- _Exercise materials_
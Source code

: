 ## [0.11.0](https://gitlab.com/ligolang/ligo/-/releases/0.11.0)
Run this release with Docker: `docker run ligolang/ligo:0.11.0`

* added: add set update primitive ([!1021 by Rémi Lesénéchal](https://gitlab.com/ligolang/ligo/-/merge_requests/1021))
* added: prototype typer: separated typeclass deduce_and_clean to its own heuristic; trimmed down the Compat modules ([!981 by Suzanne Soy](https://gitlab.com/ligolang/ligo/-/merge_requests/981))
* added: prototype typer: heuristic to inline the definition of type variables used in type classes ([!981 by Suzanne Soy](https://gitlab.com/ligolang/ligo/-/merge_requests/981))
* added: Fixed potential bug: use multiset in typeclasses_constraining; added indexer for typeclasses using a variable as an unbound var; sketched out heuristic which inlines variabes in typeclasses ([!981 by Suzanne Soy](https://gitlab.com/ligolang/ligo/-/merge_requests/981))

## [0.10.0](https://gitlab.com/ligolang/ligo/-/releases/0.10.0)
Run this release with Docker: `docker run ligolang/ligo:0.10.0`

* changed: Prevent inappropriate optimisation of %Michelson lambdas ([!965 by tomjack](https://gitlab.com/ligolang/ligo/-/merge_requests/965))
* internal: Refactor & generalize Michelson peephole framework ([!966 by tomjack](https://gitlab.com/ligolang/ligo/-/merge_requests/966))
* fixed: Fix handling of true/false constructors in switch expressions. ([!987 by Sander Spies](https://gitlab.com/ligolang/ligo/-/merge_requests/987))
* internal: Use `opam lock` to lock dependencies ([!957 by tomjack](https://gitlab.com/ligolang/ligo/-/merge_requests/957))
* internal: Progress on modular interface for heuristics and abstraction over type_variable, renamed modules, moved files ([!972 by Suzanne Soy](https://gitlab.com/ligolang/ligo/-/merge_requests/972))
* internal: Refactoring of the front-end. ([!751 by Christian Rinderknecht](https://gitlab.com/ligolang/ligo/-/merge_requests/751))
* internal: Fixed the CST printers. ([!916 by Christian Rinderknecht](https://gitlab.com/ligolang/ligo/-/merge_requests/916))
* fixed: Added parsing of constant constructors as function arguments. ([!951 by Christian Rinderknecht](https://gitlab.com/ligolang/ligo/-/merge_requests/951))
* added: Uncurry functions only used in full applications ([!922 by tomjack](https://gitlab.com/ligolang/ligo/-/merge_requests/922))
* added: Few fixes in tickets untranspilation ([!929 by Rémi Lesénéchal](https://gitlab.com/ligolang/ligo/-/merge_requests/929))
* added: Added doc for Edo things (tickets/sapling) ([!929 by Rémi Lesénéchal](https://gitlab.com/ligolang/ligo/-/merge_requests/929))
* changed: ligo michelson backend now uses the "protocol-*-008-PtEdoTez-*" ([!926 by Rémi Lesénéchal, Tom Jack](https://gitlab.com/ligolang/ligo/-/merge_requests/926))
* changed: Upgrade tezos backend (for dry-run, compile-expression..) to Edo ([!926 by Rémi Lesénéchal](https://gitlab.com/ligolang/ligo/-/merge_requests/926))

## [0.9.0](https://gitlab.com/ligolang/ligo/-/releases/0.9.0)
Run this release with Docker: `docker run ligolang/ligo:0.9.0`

- _Exercise requirements_
Keeping every line exactly as it is, copy all the records.

- _Output_
Source code

: ## [0.11.0](https://gitlab.com/ligolang/ligo/-/releases/0.11.0)
Run this release with Docker: `docker run ligolang/ligo:0.11.0`

* added: add set update primitive ([!1021 by Rémi Lesénéchal](https://gitlab.com/ligolang/ligo/-/merge_requests/1021))
* added: prototype typer: separated typeclass deduce_and_clean to its own heuristic; trimmed down the Compat modules ([!981 by Suzanne Soy](https://gitlab.com/ligolang/ligo/-/merge_requests/981))
* added: prototype typer: heuristic to inline the definition of type variables used in type classes ([!981 by Suzanne Soy](https://gitlab.com/ligolang/ligo/-/merge_requests/981))
* added: Fixed potential bug: use multiset in typeclasses_constraining; added indexer for typeclasses using a variable as an unbound var; sketched out heuristic which inlines variabes in typeclasses ([!981 by Suzanne Soy](https://gitlab.com/ligolang/ligo/-/merge_requests/981))

## [0.10.0](https://gitlab.com/ligolang/ligo/-/releases/0.10.0)
Run this release with Docker: `docker run ligolang/ligo:0.10.0`

* changed: Prevent inappropriate optimisation of %Michelson lambdas ([!965 by tomjack](https://gitlab.com/ligolang/ligo/-/merge_requests/965))
* internal: Refactor & generalize Michelson peephole framework ([!966 by tomjack](https://gitlab.com/ligolang/ligo/-/merge_requests/966))
* fixed: Fix handling of true/false constructors in switch expressions. ([!987 by Sander Spies](https://gitlab.com/ligolang/ligo/-/merge_requests/987))
* internal: Use `opam lock` to lock dependencies ([!957 by tomjack](https://gitlab.com/ligolang/ligo/-/merge_requests/957))
* internal: Progress on modular interface for heuristics and abstraction over type_variable, renamed modules, moved files ([!972 by Suzanne Soy](https://gitlab.com/ligolang/ligo/-/merge_requests/972))
* internal: Refactoring of the front-end. ([!751 by Christian Rinderknecht](https://gitlab.com/ligolang/ligo/-/merge_requests/751))
* internal: Fixed the CST printers. ([!916 by Christian Rinderknecht](https://gitlab.com/ligolang/ligo/-/merge_requests/916))
* fixed: Added parsing of constant constructors as function arguments. ([!951 by Christian Rinderknecht](https://gitlab.com/ligolang/ligo/-/merge_requests/951))
* added: Uncurry functions only used in full applications ([!922 by tomjack](https://gitlab.com/ligolang/ligo/-/merge_requests/922))
* added: Few fixes in tickets untranspilation ([!929 by Rémi Lesénéchal](https://gitlab.com/ligolang/ligo/-/merge_requests/929))
* added: Added doc for Edo things (tickets/sapling) ([!929 by Rémi Lesénéchal](https://gitlab.com/ligolang/ligo/-/merge_requests/929))
* changed: ligo michelson backend now uses the "protocol-*-008-PtEdoTez-*" ([!926 by Rémi Lesénéchal, Tom Jack](https://gitlab.com/ligolang/ligo/-/merge_requests/926))
* changed: Upgrade tezos backend (for dry-run, compile-expression..) to Edo ([!926 by Rémi Lesénéchal](https://gitlab.com/ligolang/ligo/-/merge_requests/926))

## [0.9.0](https://gitlab.com/ligolang/ligo/-/releases/0.9.0)
Run this release with Docker: `docker run ligolang/ligo:0.9.0`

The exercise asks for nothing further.